=== ACTION ITEM ===
The answer must be a single number: how many lines in the entries below contain the word "primitive".

:: MATERIAL SHOWN ::

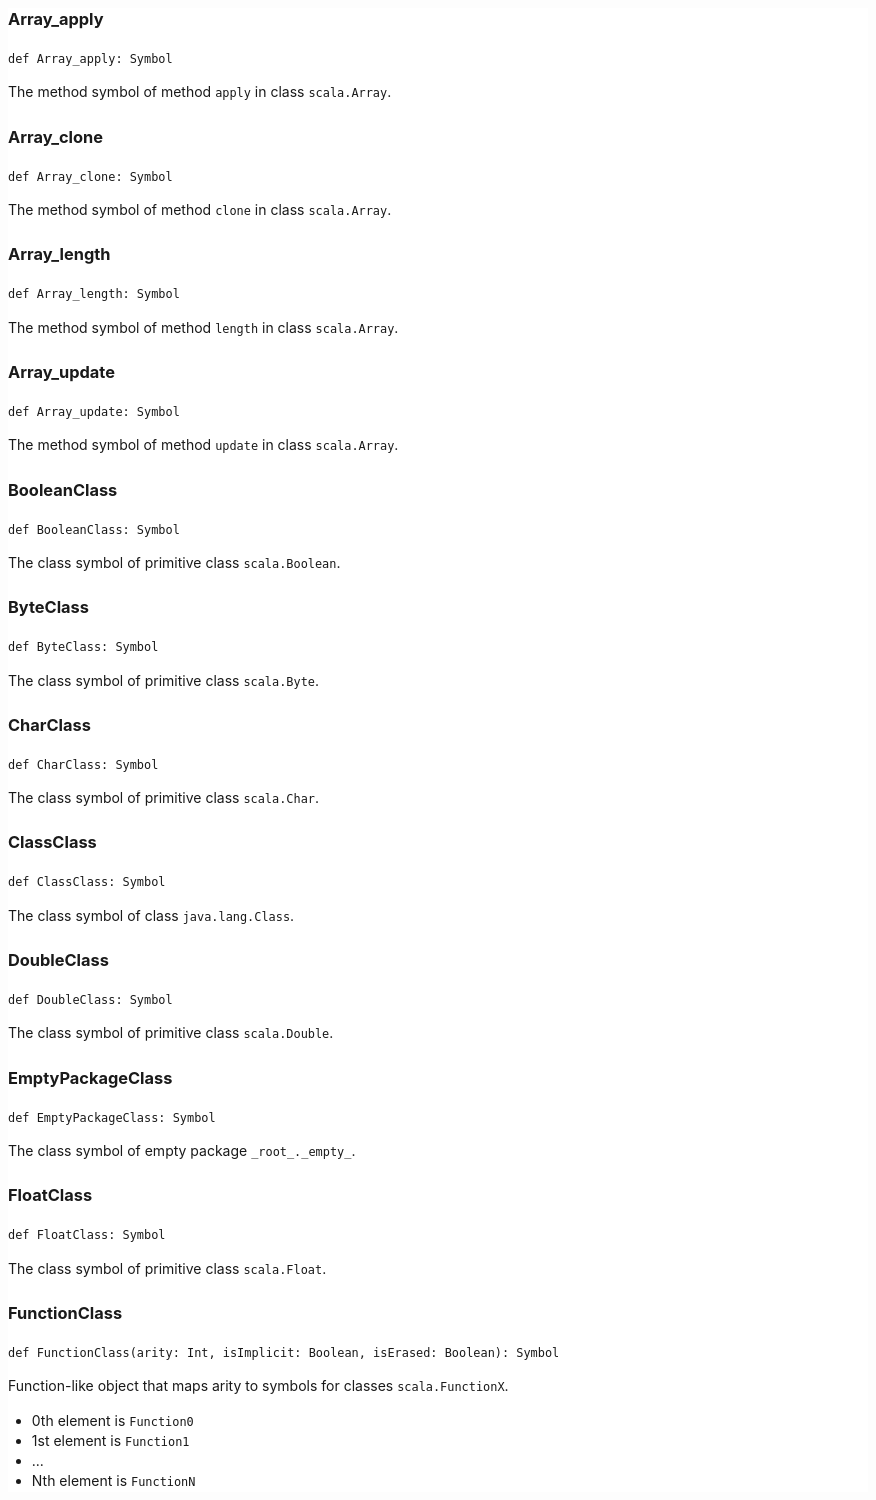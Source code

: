 ### Array_apply
<pre><code class="language-scala" >def Array_apply: Symbol</pre></code>
The method symbol of method `apply` in class `scala.Array`.

### Array_clone
<pre><code class="language-scala" >def Array_clone: Symbol</pre></code>
The method symbol of method `clone` in class `scala.Array`.

### Array_length
<pre><code class="language-scala" >def Array_length: Symbol</pre></code>
The method symbol of method `length` in class `scala.Array`.

### Array_update
<pre><code class="language-scala" >def Array_update: Symbol</pre></code>
The method symbol of method `update` in class `scala.Array`.

### BooleanClass
<pre><code class="language-scala" >def BooleanClass: Symbol</pre></code>
The class symbol of primitive class `scala.Boolean`.

### ByteClass
<pre><code class="language-scala" >def ByteClass: Symbol</pre></code>
The class symbol of primitive class `scala.Byte`.

### CharClass
<pre><code class="language-scala" >def CharClass: Symbol</pre></code>
The class symbol of primitive class `scala.Char`.

### ClassClass
<pre><code class="language-scala" >def ClassClass: Symbol</pre></code>
The class symbol of class `java.lang.Class`.

### DoubleClass
<pre><code class="language-scala" >def DoubleClass: Symbol</pre></code>
The class symbol of primitive class `scala.Double`.

### EmptyPackageClass
<pre><code class="language-scala" >def EmptyPackageClass: Symbol</pre></code>
The class symbol of empty package `_root_._empty_`.

### FloatClass
<pre><code class="language-scala" >def FloatClass: Symbol</pre></code>
The class symbol of primitive class `scala.Float`.

### FunctionClass
<pre><code class="language-scala" >def FunctionClass(arity: Int, isImplicit: Boolean, isErased: Boolean): Symbol</pre></code>
Function-like object that maps arity to symbols for classes `scala.FunctionX`.
*  0th element is `Function0`
*  1st element is `Function1`
*  ...
*  Nth element is `FunctionN`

:::

=== SOLUTION TO THIS TASK ===
5